- Material to process -
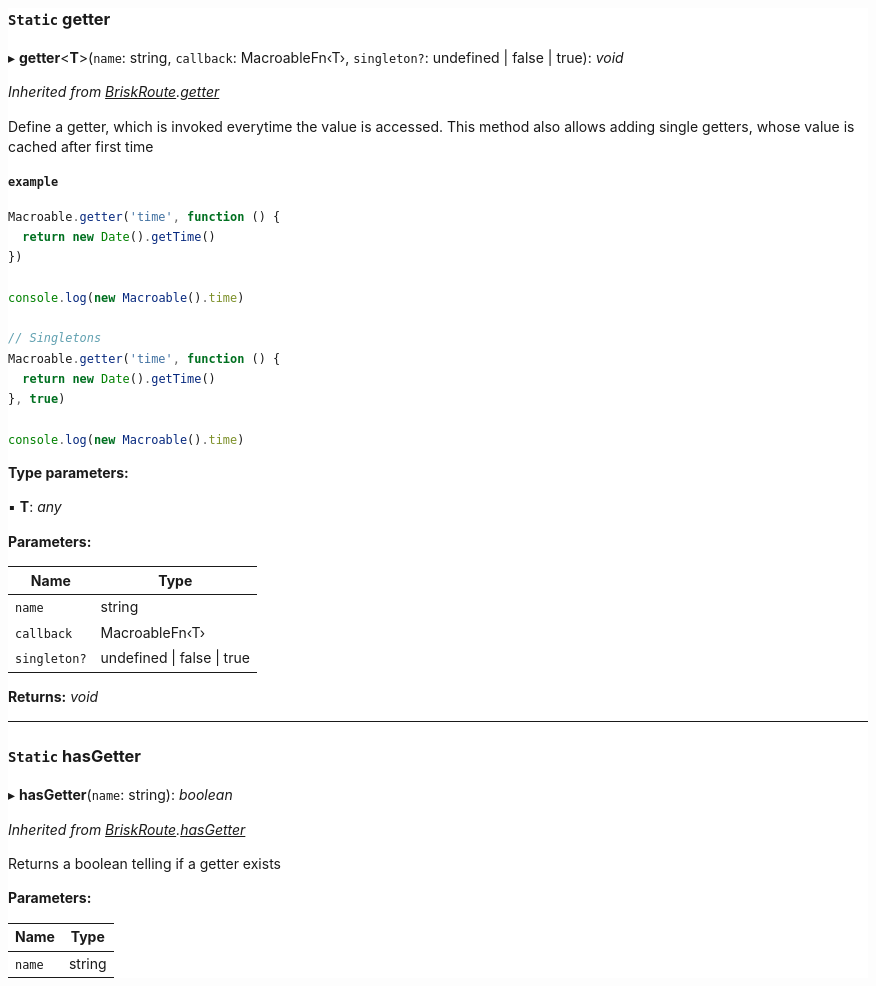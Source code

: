 ### `Static` getter

▸ **getter**<**T**>(`name`: string, `callback`: MacroableFn‹T›, `singleton?`: undefined | false | true): *void*

*Inherited from [BriskRoute](_src_router_briskroute_.briskroute.md).[getter](_src_router_briskroute_.briskroute.md#static-getter)*

Define a getter, which is invoked everytime the value is accessed. This method
also allows adding single getters, whose value is cached after first time

**`example`** 
```js
Macroable.getter('time', function () {
  return new Date().getTime()
})

console.log(new Macroable().time)

// Singletons
Macroable.getter('time', function () {
  return new Date().getTime()
}, true)

console.log(new Macroable().time)
```

**Type parameters:**

▪ **T**: *any*

**Parameters:**

Name | Type |
------ | ------ |
`name` | string |
`callback` | MacroableFn‹T› |
`singleton?` | undefined &#124; false &#124; true |

**Returns:** *void*

___

### `Static` hasGetter

▸ **hasGetter**(`name`: string): *boolean*

*Inherited from [BriskRoute](_src_router_briskroute_.briskroute.md).[hasGetter](_src_router_briskroute_.briskroute.md#static-hasgetter)*

Returns a boolean telling if a getter exists

**Parameters:**

Name | Type |
------ | ------ |
`name` | string |
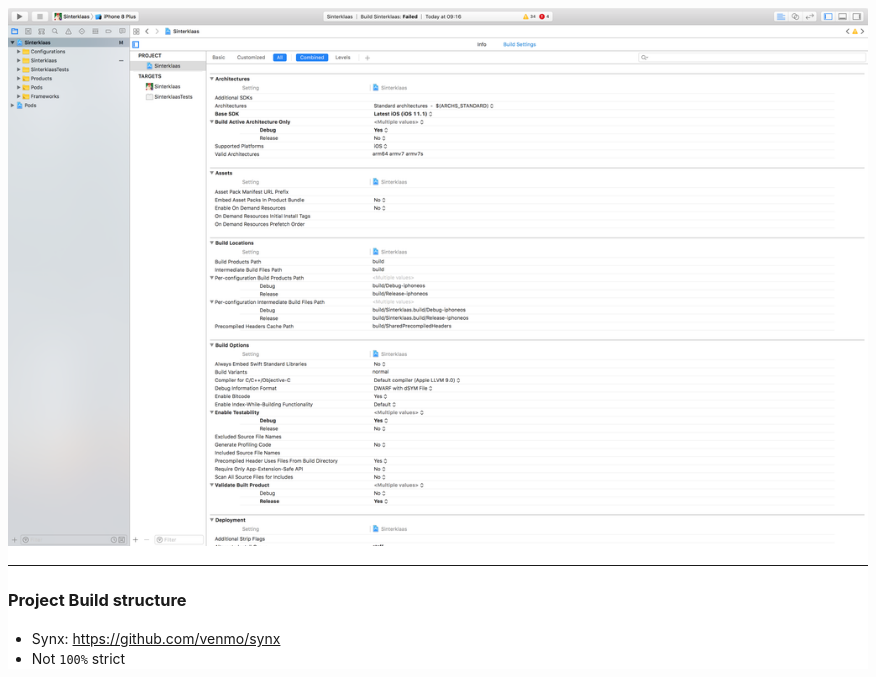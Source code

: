 ![inline](images/Sinterklaas/BuildSettingsProject.png "Project Build Settings")

---

### Project Build structure

- Synx: https://github.com/venmo/synx
- Not `100%` strict
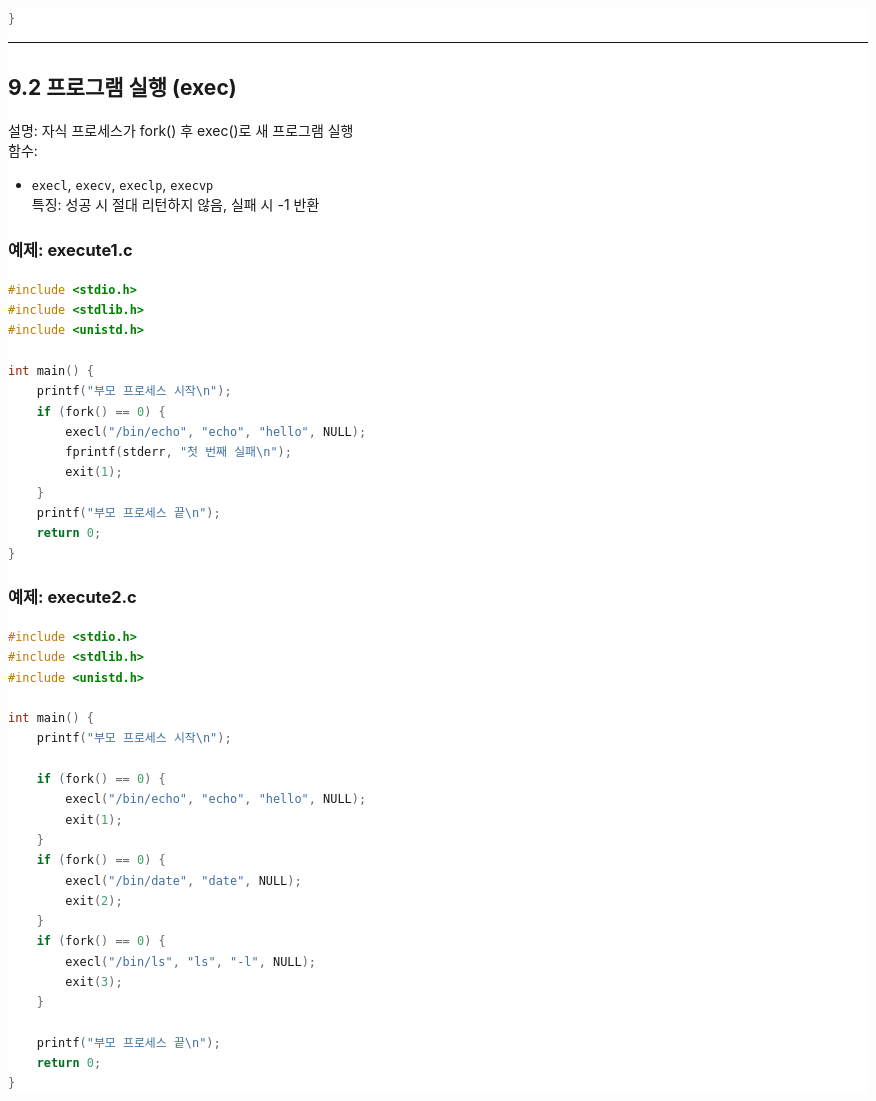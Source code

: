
```c
}
```

---

## 9.2 프로그램 실행 (exec)

설명: 자식 프로세스가 fork() 후 exec()로 새 프로그램 실행  
함수: 
- `execl`, `execv`, `execlp`, `execvp`  
특징: 성공 시 절대 리턴하지 않음, 실패 시 -1 반환  

### 예제: execute1.c
```c
#include <stdio.h>
#include <stdlib.h>
#include <unistd.h>

int main() {
    printf("부모 프로세스 시작\n");
    if (fork() == 0) {
        execl("/bin/echo", "echo", "hello", NULL);
        fprintf(stderr, "첫 번째 실패\n");
        exit(1);
    }
    printf("부모 프로세스 끝\n");
    return 0;
}
```

### 예제: execute2.c
```c
#include <stdio.h>
#include <stdlib.h>
#include <unistd.h>

int main() {
    printf("부모 프로세스 시작\n");

    if (fork() == 0) {
        execl("/bin/echo", "echo", "hello", NULL);
        exit(1);
    }
    if (fork() == 0) {
        execl("/bin/date", "date", NULL);
        exit(2);
    }
    if (fork() == 0) {
        execl("/bin/ls", "ls", "-l", NULL);
        exit(3);
    }

    printf("부모 프로세스 끝\n");
    return 0;
}
```
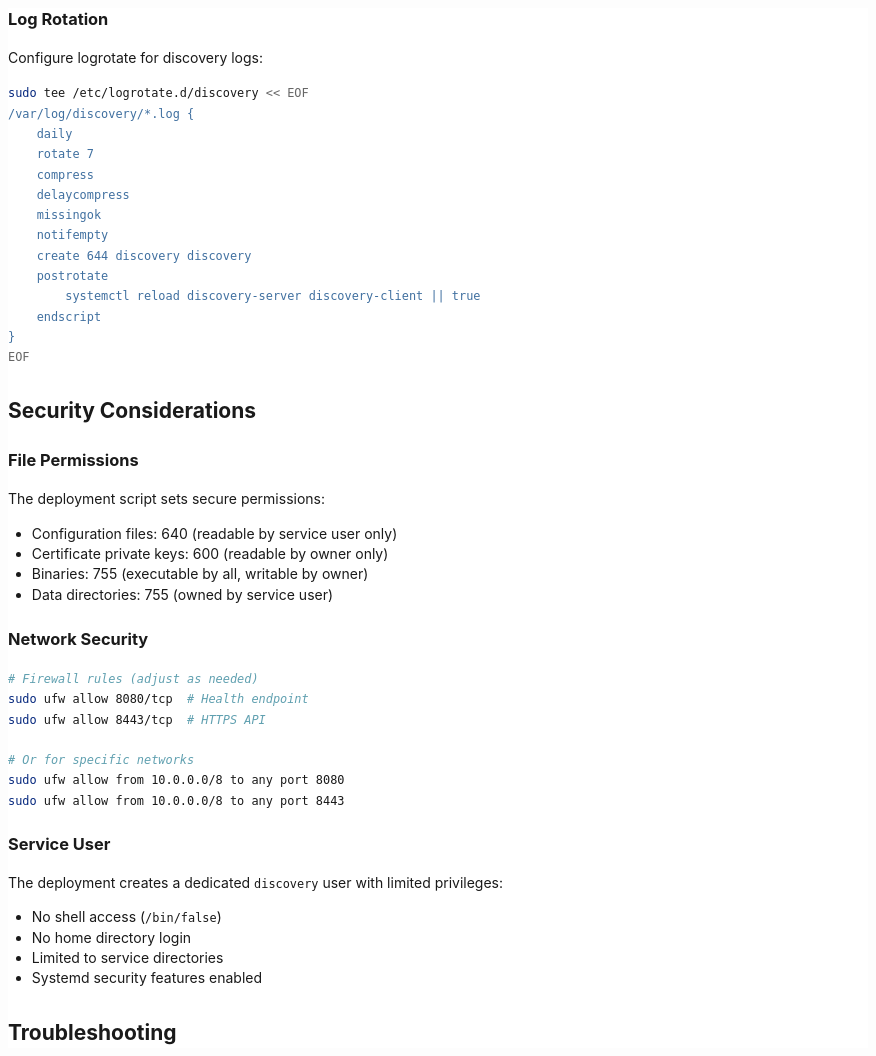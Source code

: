 ### Log Rotation

Configure logrotate for discovery logs:

```bash
sudo tee /etc/logrotate.d/discovery << EOF
/var/log/discovery/*.log {
    daily
    rotate 7
    compress
    delaycompress
    missingok
    notifempty
    create 644 discovery discovery
    postrotate
        systemctl reload discovery-server discovery-client || true
    endscript
}
EOF
```

## Security Considerations

### File Permissions

The deployment script sets secure permissions:
- Configuration files: 640 (readable by service user only)
- Certificate private keys: 600 (readable by owner only)
- Binaries: 755 (executable by all, writable by owner)
- Data directories: 755 (owned by service user)

### Network Security

```bash
# Firewall rules (adjust as needed)
sudo ufw allow 8080/tcp  # Health endpoint
sudo ufw allow 8443/tcp  # HTTPS API

# Or for specific networks
sudo ufw allow from 10.0.0.0/8 to any port 8080
sudo ufw allow from 10.0.0.0/8 to any port 8443
```

### Service User

The deployment creates a dedicated `discovery` user with limited privileges:
- No shell access (`/bin/false`)
- No home directory login
- Limited to service directories
- Systemd security features enabled

## Troubleshooting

- The task -
In the entries above, copy each line that contains the string "only".

- Exercise result -
- Configuration files: 640 (readable by service user only)
- Certificate private keys: 600 (readable by owner only)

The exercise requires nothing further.